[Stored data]
>>

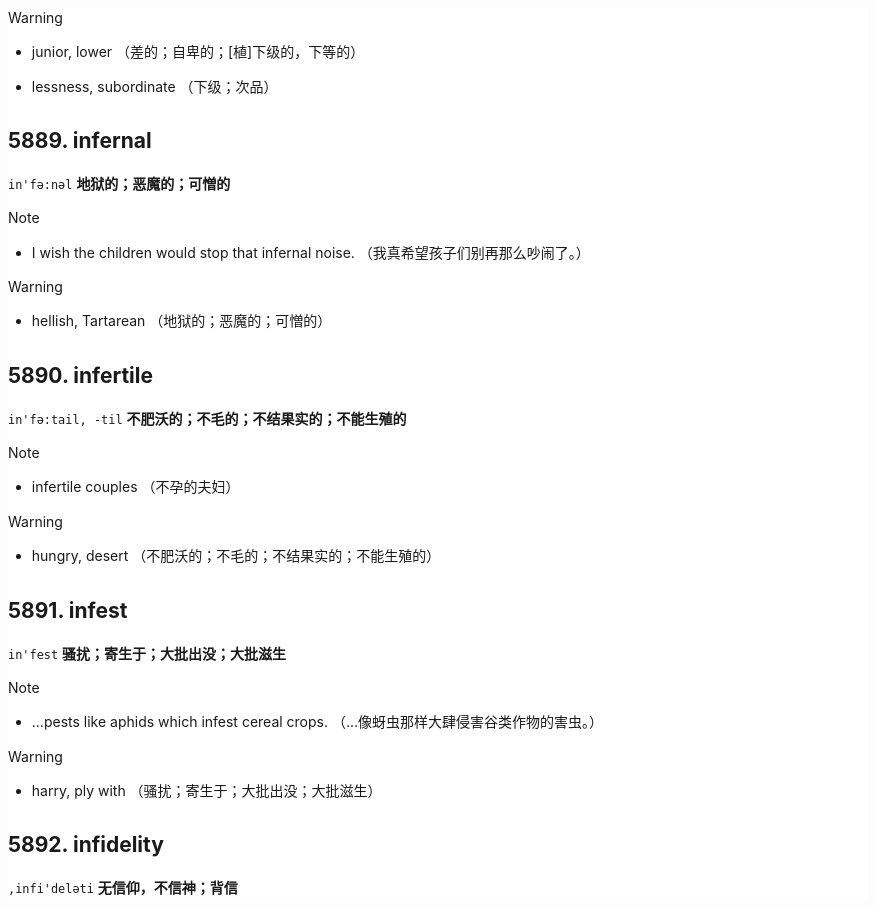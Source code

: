 > [!WARNING]
>
> - junior, lower （差的；自卑的；[植]下级的，下等的）
>
> - lessness, subordinate （下级；次品）
>

## 5889. infernal

`in'fə:nəl`  **地狱的；恶魔的；可憎的**

> [!NOTE]
>
> - I wish the children would stop that infernal noise. （我真希望孩子们别再那么吵闹了。）
>

> [!WARNING]
>
> - hellish, Tartarean （地狱的；恶魔的；可憎的）
>

## 5890. infertile

`in'fə:tail, -til`  **不肥沃的；不毛的；不结果实的；不能生殖的**

> [!NOTE]
>
> - infertile couples （不孕的夫妇）
>

> [!WARNING]
>
> - hungry, desert （不肥沃的；不毛的；不结果实的；不能生殖的）
>

## 5891. infest

`in'fest`  **骚扰；寄生于；大批出没；大批滋生**

> [!NOTE]
>
> - ...pests like aphids which infest cereal crops. （…像蚜虫那样大肆侵害谷类作物的害虫。）
>

> [!WARNING]
>
> - harry, ply with （骚扰；寄生于；大批出没；大批滋生）
>

## 5892. infidelity

`,infi'deləti`  **无信仰，不信神；背信**
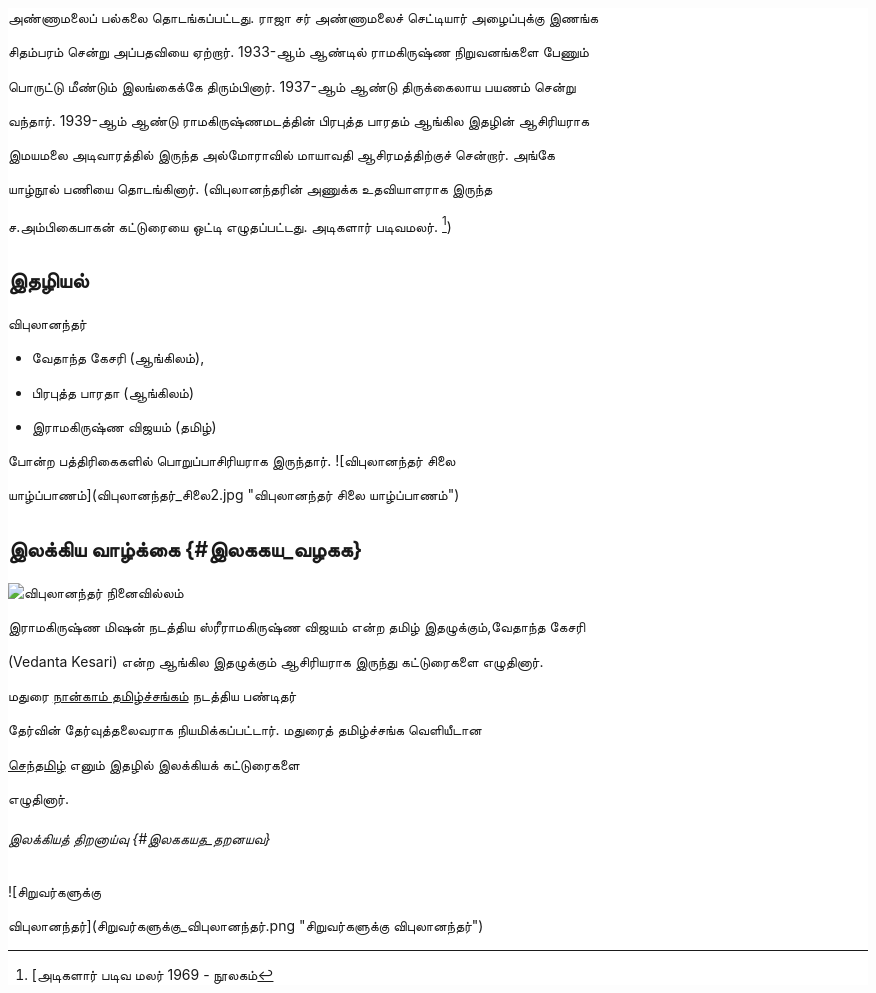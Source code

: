 அண்ணாமலைப் பல்கலை தொடங்கப்பட்டது. ராஜா சர் அண்ணாமலைச் செட்டியார் அழைப்புக்கு இணங்க

சிதம்பரம் சென்று அப்பதவியை ஏற்றார். 1933-ஆம் ஆண்டில் ராமகிருஷ்ண நிறுவனங்களை பேணும்

பொருட்டு மீண்டும் இலங்கைக்கே திரும்பினார். 1937-ஆம் ஆண்டு திருக்கைலாய பயணம் சென்று

வந்தார். 1939-ஆம் ஆண்டு ராமகிருஷ்ணமடத்தின் பிரபுத்த பாரதம் ஆங்கில இதழின் ஆசிரியராக

இமயமலை அடிவாரத்தில் இருந்த அல்மோராவில் மாயாவதி ஆசிரமத்திற்குச் சென்றார். அங்கே

யாழ்நூல் பணியை தொடங்கினார். (விபுலானந்தரின் அணுக்க உதவியாளராக இருந்த

ச.அம்பிகைபாகன் கட்டுரையை ஒட்டி எழுதப்பட்டது. அடிகளார் படிவமலர். [^1])



## இதழியல்



விபுலானந்தர்



-   வேதாந்த கேசரி (ஆங்கிலம்),

-   பிரபுத்த பாரதா (ஆங்கிலம்)

-   இராமகிருஷ்ண விஜயம் (தமிழ்)



போன்ற பத்திரிகைகளில் பொறுப்பாசிரியராக இருந்தார். ![விபுலானந்தர் சிலை

யாழ்ப்பாணம்](விபுலானந்தர்_சிலை2.jpg "விபுலானந்தர் சிலை யாழ்ப்பாணம்")



## இலக்கிய வாழ்க்கை {#இலககய_வழகக}



![விபுலானந்தர் நினைவில்லம்](விபுலானந்தர்_நினைவில்லம்.jpg "விபுலானந்தர் நினைவில்லம்")

இராமகிருஷ்ண மிஷன் நடத்திய ஸ்ரீராமகிருஷ்ண விஜயம் என்ற தமிழ் இதழுக்கும்,வேதாந்த கேசரி

(Vedanta Kesari) என்ற ஆங்கில இதழுக்கும் ஆசிரியராக இருந்து கட்டுரைகளை எழுதினார்.

மதுரை [நான்காம் தமிழ்ச்சங்கம்](நான்காம்_தமிழ்ச்சங்கம் "wikilink") நடத்திய பண்டிதர்

தேர்வின் தேர்வுத்தலைவராக நியமிக்கப்பட்டார். மதுரைத் தமிழ்ச்சங்க வெளியீடான

[செந்தமிழ்](செந்தமிழ்_(இதழ்) "wikilink") எனும் இதழில் இலக்கியக் கட்டுரைகளை

எழுதினார்.



###### இலக்கியத் திறனாய்வு {#இலககயத_தறனயவ}



![சிறுவர்களுக்கு

விபுலானந்தர்](சிறுவர்களுக்கு_விபுலானந்தர்.png "சிறுவர்களுக்கு விபுலானந்தர்")


[^1]: [அடிகளார் படிவ மலர் 1969 - நூலகம்
[^2]: [அடிகளார் படிவ மலர் 1969 - நூலகம்
[^3]: [சுவாமி விபுலாநந்தர் காலமும் கருத்தும் - நூலகம்
[^4]: <https://noolaham.net/project/01/58/58.htm>
[^5]: <https://ezhunaonline.com/books/yaalpana-samuha-uruvakkamum-vibulanantharum/>
[^6]: [முனைவர் இளங்கோவனின் சுவாமி விபுலானந்தர் ஆவணப்படம் -
[^7]: [விபுலம்: சுவாமி விபுலாநந்தர் நினைவு விழாச் சிறப்பு மலர் 2003 - நூலகம்
[^8]: <https://noolaham.net/project/684/68394/68394.pdf>
[^9]: [முத்தமிழ் வித்தகருக்கு காரைதீவில் உருவச் சிலை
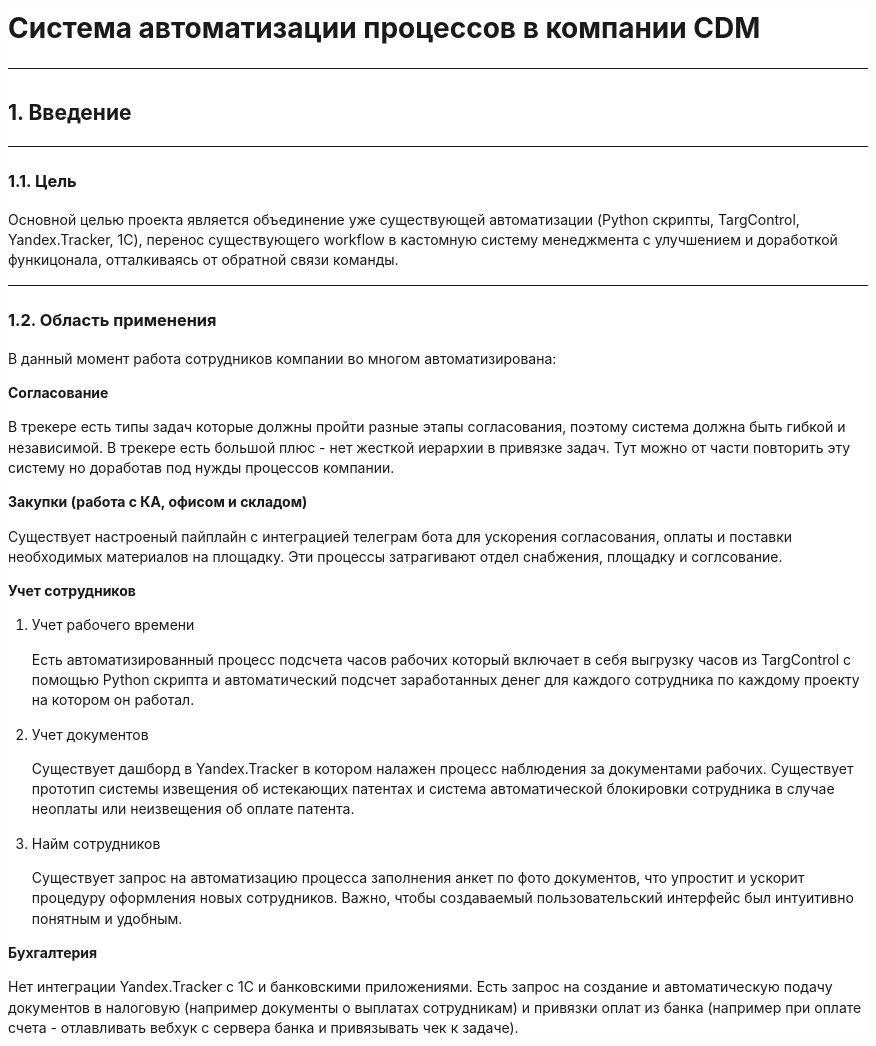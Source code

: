 # Система автоматизации процессов  в компании CDM
---

## 1. Введение

---

### 1.1. Цель

Основной целью проекта является объединение уже существующей автоматизации (Python скрипты, TargControl, Yandex.Tracker, 1C), перенос существующего workflow в кастомную систему менеджмента с улучшением и доработкой функицонала, отталкиваясь от обратной связи команды.

---

### 1.2. Область применения

В данный момент работа сотрудников компании во многом автоматизирована:

**Согласование**

В трекере есть типы задач которые должны пройти разные этапы согласования, поэтому система должна быть гибкой и независимой. В трекере есть большой плюс - нет жесткой иерархии в привязке задач. Тут можно от части повторить эту систему но доработав под нужды процессов компании.

**Закупки (работа с КА, офисом и складом)**

Существует настроеный пайплайн с интеграцией телеграм бота для ускорения согласования, оплаты и поставки необходимых материалов на площадку. Эти процессы затрагивают отдел снабжения, площадку и соглсование.

**Учет сотрудников**

1. Учет рабочего времени
    
    Есть автоматизированный процесс подсчета часов рабочих который включает в себя выгрузку часов из TargControl с помощью Python скрипта и автоматический подсчет заработанных денег для каждого сотрудника по каждому проекту на котором он работал.
    
2. Учет документов
    
    Существует дашборд в Yandex.Tracker в котором налажен процесс наблюдения за документами рабочих. Существует прототип системы извещения об истекающих патентах и система автоматической блокировки сотрудника в случае неоплаты или неизвещения об оплате патента.
    
3. Найм сотрудников
    
    Существует запрос на автоматизацию процесса заполнения анкет по фото документов, что упростит и ускорит процедуру оформления новых сотрудников. Важно, чтобы создаваемый пользовательский интерфейс был интуитивно понятным и удобным.
    

**Бухгалтерия**

Нет интеграции Yandex.Tracker с 1С и банковскими приложениями. Есть запрос на создание и автоматическую подачу документов в налоговую (например документы о выплатах сотрудникам) и привязки оплат из банка (например при оплате счета - отлавливать вебхук с сервера банка и привязывать чек к задаче). 
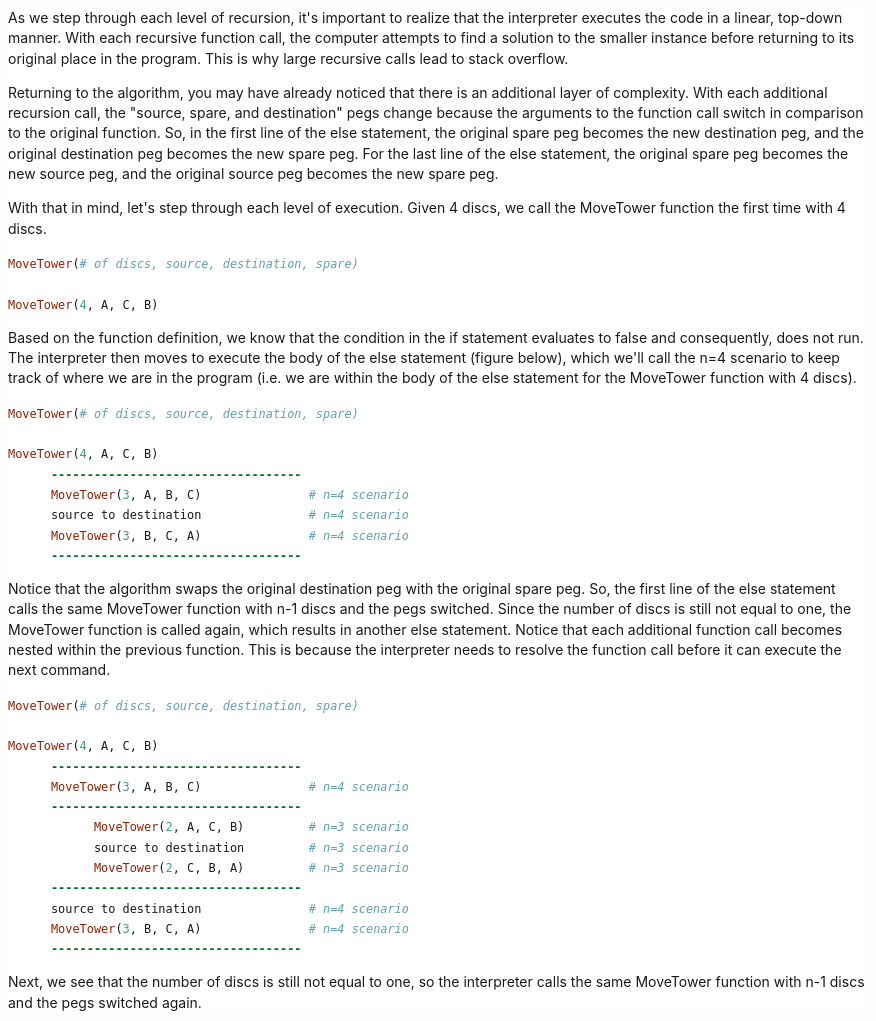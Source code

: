 As we step through each level of recursion, it's important to realize that the interpreter executes the code in a linear, top-down manner. With each recursive function call, the computer attempts to find a solution to the smaller instance before returning to its original place in the program. This is why large recursive calls lead to stack overflow.

Returning to the algorithm, you may have already noticed that there is an additional layer of complexity. With each additional recursion call, the "source, spare, and destination" pegs change because the arguments to the function call switch in comparison to the original function. So, in the first line of the else statement, the original spare peg becomes the new destination peg, and the original destination peg becomes the new spare peg. For the last line of the else statement, the original spare peg becomes the new source peg, and the original source peg becomes the new spare peg.

With that in mind, let's step through each level of execution. Given 4 discs, we call the MoveTower function the first time with 4 discs.

```ruby
MoveTower(# of discs, source, destination, spare)

MoveTower(4, A, C, B)
```

Based on the function definition, we know that the condition in the if statement evaluates to false and consequently, does not run. The interpreter then moves to execute the body of the else statement (figure below), which we'll call the n=4 scenario to keep track of where we are in the program (i.e. we are within the body of the else statement for the MoveTower function with 4 discs).

```ruby
MoveTower(# of discs, source, destination, spare)

MoveTower(4, A, C, B)                     
      -----------------------------------
      MoveTower(3, A, B, C)               # n=4 scenario
      source to destination               # n=4 scenario
      MoveTower(3, B, C, A)               # n=4 scenario
      -----------------------------------
```

Notice that the algorithm swaps the original destination peg with the original spare peg. So, the first line of the else statement calls the same MoveTower function with n-1 discs and the pegs switched. Since the number of discs is still not equal to one, the MoveTower function is called again, which results in another else statement. Notice that each additional function call becomes nested within the previous function. This is because the interpreter needs to resolve the function call before it can execute the next command.

```ruby
MoveTower(# of discs, source, destination, spare)

MoveTower(4, A, C, B)                     
      -----------------------------------
      MoveTower(3, A, B, C)               # n=4 scenario
      -----------------------------------
            MoveTower(2, A, C, B)         # n=3 scenario
            source to destination         # n=3 scenario
            MoveTower(2, C, B, A)         # n=3 scenario
      -----------------------------------
      source to destination               # n=4 scenario
      MoveTower(3, B, C, A)               # n=4 scenario
      -----------------------------------
```
Next, we see that the number of discs is still not equal to one, so the interpreter calls the same MoveTower function with n-1 discs and the pegs switched again.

<<

- **TASK REQUIREMENTS**
Scan the records above for the string "project", then report every line that contains it.

- **EXERCISE ANSWER**
[^4]: <https://noolaham.net/project/01/58/58.htm>
[^8]: <https://noolaham.net/project/684/68394/68394.pdf>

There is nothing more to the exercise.